(Data records)
_ _ _ _
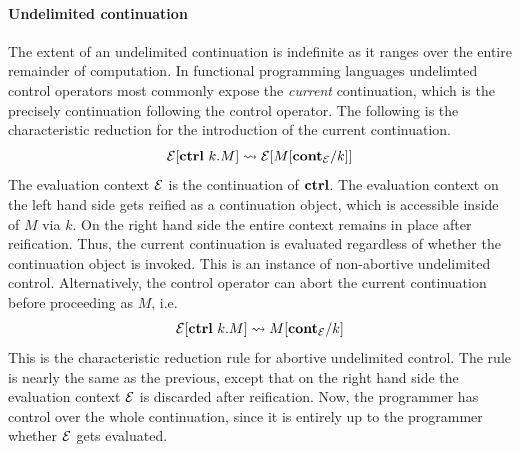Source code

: \documentclass[12pt,phd,lfcs,twoside,openright,logo,leftchapter,normalheadings]{infthesis}
\theoremstyle{plain}
\theoremstyle{definition}
\begin{document}
\paragraph{Undelimited continuation} The extent of an undelimited
continuation is indefinite as it ranges over the entire remainder of
computation.
%
In functional programming languages undelimted control operators most
commonly expose the \emph{current} continuation, which is the
precisely continuation following the control operator. The following
is the characteristic reduction for the introduction of the current
continuation.
%
\[
  \EC[\CC~k.M] \reducesto \EC[M[\cont_{\EC}/k]]
\]
%
The evaluation context $\EC$ is the continuation of $\CC$. The
evaluation context on the left hand side gets reified as a
continuation object, which is accessible inside of $M$ via $k$. On the
right hand side the entire context remains in place after
reification. Thus, the current continuation is evaluated regardless of
whether the continuation object is invoked.  This is an instance of
non-abortive undelimited control. Alternatively, the control operator
can abort the current continuation before proceeding as $M$, i.e.
%
\[
  \EC[\CC~k.M] \reducesto M[\cont_{\EC}/k]
\]
%
This is the characteristic reduction rule for abortive undelimited
control. The rule is nearly the same as the previous, except that on
the right hand side the evaluation context $\EC$ is discarded after
reification. Now, the programmer has control over the whole
continuation, since it is entirely up to the programmer whether $\EC$
gets evaluated.
\end{document}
_ _ _ _
**YOUR TASK:** Where an entry holds an image, drop the image and copy the remaining text exactly.

**SOLUTION TO THIS EXERCISE:**
Source code

: \documentclass[12pt,phd,lfcs,twoside,openright,logo,leftchapter,normalheadings]{infthesis}
\theoremstyle{plain}
\theoremstyle{definition}
\begin{document}
\paragraph{Undelimited continuation} The extent of an undelimited
continuation is indefinite as it ranges over the entire remainder of
computation.
%
In functional programming languages undelimted control operators most
commonly expose the \emph{current} continuation, which is the
precisely continuation following the control operator. The following
is the characteristic reduction for the introduction of the current
continuation.
%
\[
  \EC[\CC~k.M] \reducesto \EC[M[\cont_{\EC}/k]]
\]
%
The evaluation context $\EC$ is the continuation of $\CC$. The
evaluation context on the left hand side gets reified as a
continuation object, which is accessible inside of $M$ via $k$. On the
right hand side the entire context remains in place after
reification. Thus, the current continuation is evaluated regardless of
whether the continuation object is invoked.  This is an instance of
non-abortive undelimited control. Alternatively, the control operator
can abort the current continuation before proceeding as $M$, i.e.
%
\[
  \EC[\CC~k.M] \reducesto M[\cont_{\EC}/k]
\]
%
This is the characteristic reduction rule for abortive undelimited
control. The rule is nearly the same as the previous, except that on
the right hand side the evaluation context $\EC$ is discarded after
reification. Now, the programmer has control over the whole
continuation, since it is entirely up to the programmer whether $\EC$
gets evaluated.
\end{document}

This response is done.